[Opening Data in this exercise section]
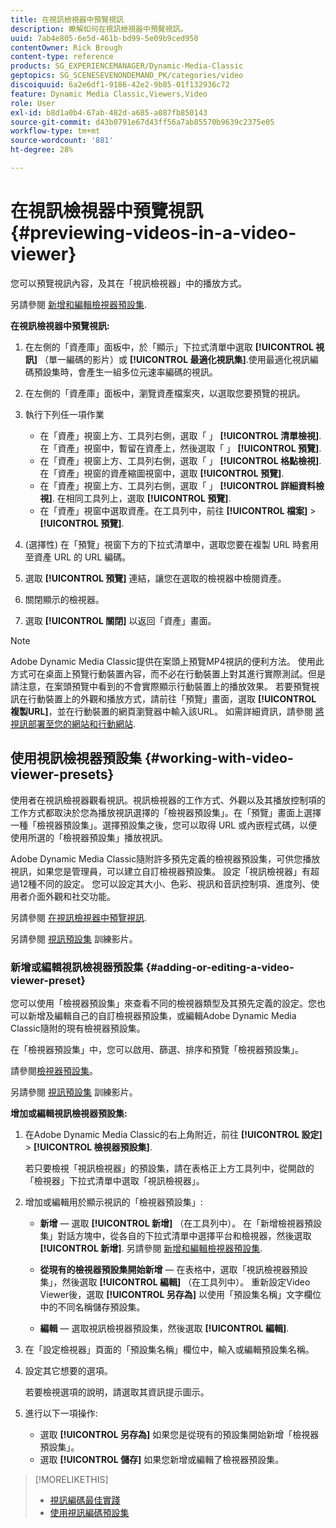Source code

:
 ```yaml
---
title: 在視訊檢視器中預覽視訊
description: 瞭解如何在視訊檢視器中預覽視訊。
uuid: 7ab4e805-6e5d-461b-bd99-5e09b9ced950
contentOwner: Rick Brough
content-type: reference
products: SG_EXPERIENCEMANAGER/Dynamic-Media-Classic
geptopics: SG_SCENESEVENONDEMAND_PK/categories/video
discoiquuid: 6a2e6df1-9186-42e2-9b85-01f132936c72
feature: Dynamic Media Classic,Viewers,Video
role: User
exl-id: b8d1a0b4-67ab-482d-a685-a087fb850143
source-git-commit: d43b0791e67d43ff56a7ab85570b9639c2375e05
workflow-type: tm+mt
source-wordcount: '881'
ht-degree: 28%

---
```


# 在視訊檢視器中預覽視訊{#previewing-videos-in-a-video-viewer}

您可以預覽視訊內容，及其在「視訊檢視器」中的播放方式。

另請參閱 [新增和編輯檢視器預設集](application-setup.md#adding_and_editing_viewer_presets).

**在視訊檢視器中預覽視訊:**

1. 在左側的「資產庫」面板中，於「顯示」下拉式清單中選取 **[!UICONTROL 視訊]** （單一編碼的影片）或 **[!UICONTROL 最適化視訊集]**.使用最適化視訊編碼預設集時，會產生一組多位元速率編碼的視訊。
1. 在左側的「資產庫」面板中，瀏覽資產檔案夾，以選取您要預覽的視訊。
1. 執行下列任一項作業

   * 在「資產」視窗上方、工具列右側，選取「 」 **[!UICONTROL 清單檢視]**. 在「資產」視窗中，暫留在資產上，然後選取「 」 **[!UICONTROL 預覽]**.
   * 在「資產」視窗上方、工具列右側，選取「 」 **[!UICONTROL 格點檢視]**. 在「資產」視窗的資產縮圖視窗中，選取 **[!UICONTROL 預覽]**.
   * 在「資產」視窗上方、工具列右側，選取「 」 **[!UICONTROL 詳細資料檢視]**. 在相同工具列上，選取 **[!UICONTROL 預覽]**.
   * 在「資產」視窗中選取資產。在工具列中，前往 **[!UICONTROL 檔案]** > **[!UICONTROL 預覽]**.

1. (選擇性) 在「預覽」視窗下方的下拉式清單中，選取您要在複製 URL 時套用至資產 URL 的 URL 編碼。
1. 選取 **[!UICONTROL 預覽]** 連結，讓您在選取的檢視器中檢閱資產。
1. 關閉顯示的檢視器。
1. 選取 **[!UICONTROL 關閉]** 以返回「資產」畫面。

>[!NOTE]
>
>Adobe Dynamic Media Classic提供在案頭上預覽MP4視訊的便利方法。 使用此方式可在桌面上預覽行動裝置內容，而不必在行動裝置上對其進行實際測試。但是請注意，在案頭預覽中看到的不會實際顯示行動裝置上的播放效果。 若要預覽視訊在行動裝置上的外觀和播放方式，請前往「預覽」畫面，選取 **[!UICONTROL 複製URL]**，並在行動裝置的網頁瀏覽器中輸入該URL。 如需詳細資訊，請參閱 [將視訊部署至您的網站和行動網站](deploying-video-websites-mobile-sites.md#deploying_video_to_your_websites_and_mobile_sites).

## 使用視訊檢視器預設集 {#working-with-video-viewer-presets}

使用者在視訊檢視器觀看視訊。視訊檢視器的工作方式、外觀以及其播放控制項的工作方式都取決於您為播放視訊選擇的「檢視器預設集」。在「預覽」畫面上選擇一種「檢視器預設集」。選擇預設集之後，您可以取得 URL 或內嵌程式碼，以便使用所選的「檢視器預設集」播放視訊。

Adobe Dynamic Media Classic隨附許多預先定義的檢視器預設集，可供您播放視訊，如果您是管理員，可以建立自訂檢視器預設集。 設定「視訊檢視器」有超過12種不同的設定。 您可以設定其大小、色彩、視訊和音訊控制項、進度列、使用者介面外觀和社交功能。

另請參閱 [在視訊檢視器中預覽視訊](previewing-videos-video-viewer.md#previewing_videos_in_a_video_viewer).

另請參閱 [視訊預設集](https://s7d5.scene7.com/s7viewers/html5/VideoViewer.html?videoserverurl=https://s7d5.scene7.com/is/content/&amp;emailurl=https://s7d5.scene7.com/s7/emailFriend&amp;serverUrl=https://s7d5.scene7.com/is/image/&amp;config=Scene7SharedAssets/Universal_HTML5_Video&amp;contenturl=https://s7d5.scene7.com/skins/&amp;asset=S7tutorials/549_video-presets_converted%20renamed_Done-AVS) 訓練影片。

### 新增或編輯視訊檢視器預設集 {#adding-or-editing-a-video-viewer-preset}

您可以使用「檢視器預設集」來查看不同的檢視器類型及其預先定義的設定。您也可以新增及編輯自己的自訂檢視器預設集，或編輯Adobe Dynamic Media Classic隨附的現有檢視器預設集。

在「檢視器預設集」中，您可以啟用、篩選、排序和預覽「檢視器預設集」。

請參閱[檢視器預設集](application-setup.md#viewer_presets)。

另請參閱 [視訊預設集](https://s7d5.scene7.com/s7viewers/html5/VideoViewer.html?videoserverurl=https://s7d5.scene7.com/is/content/&amp;emailurl=https://s7d5.scene7.com/s7/emailFriend&amp;serverUrl=https://s7d5.scene7.com/is/image/&amp;config=Scene7SharedAssets/Universal_HTML5_Video&amp;contenturl=https://s7d5.scene7.com/skins/&amp;asset=S7tutorials/549_video-presets_converted%20renamed_Done-AVS) 訓練影片。

**增加或編輯視訊檢視器預設集:**

1. 在Adobe Dynamic Media Classic的右上角附近，前往 **[!UICONTROL 設定]** > **[!UICONTROL 檢視器預設集]**.

   若只要檢視「視訊檢視器」的預設集，請在表格正上方工具列中，從開啟的「檢視器」下拉式清單中選取「視訊檢視器」。

1. 增加或編輯用於顯示視訊的「檢視器預設集」:

   * **新增**  — 選取 **[!UICONTROL 新增]** （在工具列中）。 在「新增檢視器預設集」對話方塊中，從各自的下拉式清單中選擇平台和檢視器，然後選取 **[!UICONTROL 新增]**.
   另請參閱 [新增和編輯檢視器預設集](application-setup.md#adding_and_editing_viewer_presets).

   * **從現有的檢視器預設集開始新增**  — 在表格中，選取「視訊檢視器預設集」，然後選取 **[!UICONTROL 編輯]** （在工具列中）。
   重新設定Video Viewer後，選取 **[!UICONTROL 另存為]** 以使用「預設集名稱」文字欄位中的不同名稱儲存預設集。

   * **編輯**  — 選取視訊檢視器預設集，然後選取 **[!UICONTROL 編輯]**.



1. 在「設定檢視器」頁面的「預設集名稱」欄位中，輸入或編輯預設集名稱。
1. 設定其它想要的選項。

   若要檢視選項的說明，請選取其資訊提示圖示。

1. 進行以下一項操作:

   * 選取 **[!UICONTROL 另存為]** 如果您是從現有的預設集開始新增「檢視器預設集」。
   * 選取 **[!UICONTROL 儲存]** 如果您新增或編輯了檢視器預設集。

>[!MORELIKETHIS]
>
>* [視訊編碼最佳實踐](uploading-encoding-videos.md#best_practices_for_video_encoding)
>* [使用視訊編碼預設集](uploading-encoding-videos.md#working_with_video_encoding_presets)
[Closing Data in this exercise section]
What the exercise asks: Filter the records above and copy every line that contains the word "工具列右側".

Exercise response:
   * 在「資產」視窗上方、工具列右側，選取「 」 **[!UICONTROL 清單檢視]**. 在「資產」視窗中，暫留在資產上，然後選取「 」 **[!UICONTROL 預覽]**.
   * 在「資產」視窗上方、工具列右側，選取「 」 **[!UICONTROL 格點檢視]**. 在「資產」視窗的資產縮圖視窗中，選取 **[!UICONTROL 預覽]**.
   * 在「資產」視窗上方、工具列右側，選取「 」 **[!UICONTROL 詳細資料檢視]**. 在相同工具列上，選取 **[!UICONTROL 預覽]**.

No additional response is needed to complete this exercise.